Aprendeu desde cedo, e dentro de casa, a não ter dúvidas sobre a posição a tomar, num país onde 75% da população sofre, é explorada e perseguida.

Entrou para o Partido Comunista em 1945 e acolheu alguns de seus líderes, em seu escritório, ao saírem da prisão, dizendo a Prestes: “Fica com a casa; seu trabalho é mais importante que o meu.” E desde então nunca mudou de atitude.

Trabalhou demais - e continua trabalhando. Um homem que ficou num canto a desenhar, sem sentir o universo que o cerca em todas as suas grandezas e mistérios, sem ter tempo de olhar para a própria vida. Mas fez o que pôde fazer e não esqueceu os que sofrem, e com eles ainda caminha solidário.

Quando iniciou a sua vida de arquiteto, em 1936, a arquitetura se fixava com o funcionalismo pontificado, recusando a liberdade de criação e a invenção arquitetural. Impunha-se sistemas construtivos, limitações funcionalistas, que não convenceu o jovem Oscar, que olhava as obras do passado tão cheias de invenção e lirismo. Não podia compreender como a arquitetura contemporânea permanecia fria e repetida, numa época de concreto armado que podia oferecer formas livres e inesperadas.

Para uns, é só a função que conta; para outros, inclui a beleza, a fantasia, a surpresa arquitetural que é para Niemeyer a própria arquitetura. No começo, Niemeyer procurou aceitar tudo isso como uma limitação provisória e necessária, mas depois voltou-se inteiramente contra o funcionalismo, desejoso de ver a arquitetura integrada na técnica que surgia e juntas caminhando pelo campo da beleza e da poesia.

E essa idéia passou a dominá-lo, irreprimível, decorrente talvez de antigas lembranças das igrejas de Minas Gerais, das mulheres belas e sensuais que passam pela vida, das montanhas recortadas esculturais do meu País.

“Oscar, você tem montanhas do Rio dentro dos olhos”, ele ouviu um dia de Le Corbusier. Mas era a forma absoluta que o atraía, pura e delgada, “solta no espaço à procura do espetáculo arquitetural”.

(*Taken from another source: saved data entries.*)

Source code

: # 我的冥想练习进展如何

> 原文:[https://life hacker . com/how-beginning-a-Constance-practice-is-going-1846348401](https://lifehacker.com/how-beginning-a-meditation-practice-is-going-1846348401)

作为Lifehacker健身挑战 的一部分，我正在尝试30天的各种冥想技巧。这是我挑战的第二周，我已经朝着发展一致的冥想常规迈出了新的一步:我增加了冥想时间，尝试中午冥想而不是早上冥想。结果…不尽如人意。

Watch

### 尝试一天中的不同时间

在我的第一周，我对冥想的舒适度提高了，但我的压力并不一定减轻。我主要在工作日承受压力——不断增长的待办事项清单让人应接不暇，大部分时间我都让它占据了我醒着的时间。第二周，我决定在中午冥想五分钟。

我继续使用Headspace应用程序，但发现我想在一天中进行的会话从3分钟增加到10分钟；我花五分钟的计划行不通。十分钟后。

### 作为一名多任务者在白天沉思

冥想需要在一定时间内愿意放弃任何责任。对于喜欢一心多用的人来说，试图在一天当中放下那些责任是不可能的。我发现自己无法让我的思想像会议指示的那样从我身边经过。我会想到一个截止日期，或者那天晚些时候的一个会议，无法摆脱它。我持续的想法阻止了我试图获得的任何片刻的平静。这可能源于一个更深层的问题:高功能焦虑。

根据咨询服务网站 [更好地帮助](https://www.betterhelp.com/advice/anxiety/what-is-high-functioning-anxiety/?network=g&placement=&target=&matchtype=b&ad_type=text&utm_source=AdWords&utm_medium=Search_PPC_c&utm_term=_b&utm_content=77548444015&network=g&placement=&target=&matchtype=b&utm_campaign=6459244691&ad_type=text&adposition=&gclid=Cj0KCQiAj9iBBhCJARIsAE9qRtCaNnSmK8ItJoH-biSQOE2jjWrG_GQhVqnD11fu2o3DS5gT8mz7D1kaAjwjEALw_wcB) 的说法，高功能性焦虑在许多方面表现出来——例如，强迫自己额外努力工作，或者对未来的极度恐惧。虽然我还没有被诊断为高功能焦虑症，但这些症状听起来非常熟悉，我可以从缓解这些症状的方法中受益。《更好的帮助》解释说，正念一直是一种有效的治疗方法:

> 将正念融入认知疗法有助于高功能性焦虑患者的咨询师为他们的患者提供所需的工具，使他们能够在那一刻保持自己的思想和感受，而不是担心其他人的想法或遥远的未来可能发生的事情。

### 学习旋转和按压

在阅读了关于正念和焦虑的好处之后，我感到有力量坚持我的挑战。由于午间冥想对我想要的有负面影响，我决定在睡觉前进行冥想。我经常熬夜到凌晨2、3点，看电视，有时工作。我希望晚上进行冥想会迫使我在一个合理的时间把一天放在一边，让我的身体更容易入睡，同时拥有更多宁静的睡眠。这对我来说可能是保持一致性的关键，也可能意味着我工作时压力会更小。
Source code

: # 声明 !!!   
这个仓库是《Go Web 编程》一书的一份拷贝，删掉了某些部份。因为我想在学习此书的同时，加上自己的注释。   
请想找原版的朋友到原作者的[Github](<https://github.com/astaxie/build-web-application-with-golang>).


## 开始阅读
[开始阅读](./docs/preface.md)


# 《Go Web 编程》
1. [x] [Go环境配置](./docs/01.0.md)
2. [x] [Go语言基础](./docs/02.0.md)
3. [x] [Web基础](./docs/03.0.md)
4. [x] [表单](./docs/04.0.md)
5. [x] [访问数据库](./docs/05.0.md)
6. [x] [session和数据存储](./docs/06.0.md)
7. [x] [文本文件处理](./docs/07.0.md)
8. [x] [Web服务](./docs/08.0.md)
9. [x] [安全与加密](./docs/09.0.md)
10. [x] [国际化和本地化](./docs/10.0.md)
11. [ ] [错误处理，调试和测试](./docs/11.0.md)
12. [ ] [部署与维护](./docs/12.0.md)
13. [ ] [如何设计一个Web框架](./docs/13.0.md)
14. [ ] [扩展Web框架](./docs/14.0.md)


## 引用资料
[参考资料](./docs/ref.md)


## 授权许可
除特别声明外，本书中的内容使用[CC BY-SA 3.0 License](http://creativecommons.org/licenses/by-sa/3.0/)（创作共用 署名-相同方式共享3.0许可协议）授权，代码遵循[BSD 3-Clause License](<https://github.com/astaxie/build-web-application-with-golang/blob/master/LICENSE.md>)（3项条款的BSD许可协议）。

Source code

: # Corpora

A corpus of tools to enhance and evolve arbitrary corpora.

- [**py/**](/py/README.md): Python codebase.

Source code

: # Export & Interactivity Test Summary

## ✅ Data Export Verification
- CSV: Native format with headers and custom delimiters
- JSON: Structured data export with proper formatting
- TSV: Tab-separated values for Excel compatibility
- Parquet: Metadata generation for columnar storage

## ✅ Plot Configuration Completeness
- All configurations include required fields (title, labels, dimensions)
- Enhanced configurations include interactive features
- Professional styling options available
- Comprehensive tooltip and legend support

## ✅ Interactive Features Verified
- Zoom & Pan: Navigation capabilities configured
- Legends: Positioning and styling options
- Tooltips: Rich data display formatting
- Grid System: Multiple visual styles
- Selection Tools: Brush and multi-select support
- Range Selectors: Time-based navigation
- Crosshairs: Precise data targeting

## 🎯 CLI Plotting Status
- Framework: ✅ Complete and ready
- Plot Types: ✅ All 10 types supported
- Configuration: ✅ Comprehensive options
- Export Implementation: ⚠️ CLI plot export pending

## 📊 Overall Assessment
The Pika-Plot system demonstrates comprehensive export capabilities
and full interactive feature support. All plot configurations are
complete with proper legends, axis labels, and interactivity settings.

E isso explica sua atuação diante das obras da Pampulha, já tocada por essa vontade imperiosa de contestação e desafio. Pampulha surgiu com formas diferentes, abobadadas variadas, a marquise de curvas da Casa do Baile, que conquistou admiradores e contestadores.

Era o bairro diferente com que JK sonhava, que tanta falta fazia a Belo Horizonte, de formas novas e arquitetura leve.

E a partir da Pampulha, não só o Brasil, mas o mundo se abriu para uma arquitetura nova, de formas mais livres, que nem todos conseguiram acompanhar ou mesmo entender.

Oscar Niemeyer deixa marcas na arquitetura por meio de importantes contribuições, inovações, como:

as coberturas de formas livres iniciadas na Casa de Baile;

as fachadas inclinadas da sua residência Prudente de Moraes e a Escola Julia Kubitschek;

o teto convexo do Iate Clube do Rio de Janeiro;

as coberturas em curvas e retas da residência Oswald de Andrade;

os pilotis em dois “VS” do conjunto JK e, depois, com a arquitetura de Brasília, ainda mais variada e radical.

Essas foram as bases para todo o resto da arquitetura de Niemeyer, que consegue ainda nos surpreender a cada nova obra, a cada criação arquitetural que tanto o ocupou a vida toda, embora estivesse interessado em outros problemas, preocupado com a miséria, muito mais importante, para ele, do que a própria arquitetura.

Foi pensando também naqueles que não têm ainda os direitos plenos à cidadania que Niemeyer se preocupou em fazer o “belo” nas suas obras. Ele queria que todos, sem exceção, pudessem admirar uma bela obra, uma bela paisagem, mesmo que não tivessem dinheiro para entrar nela, possuí-la. Esse prazer visual sem distinção de classe era uma preocupação constante.

“Quando uma forma cria beleza, ela tem uma função e das mais importantes da arquitetura.”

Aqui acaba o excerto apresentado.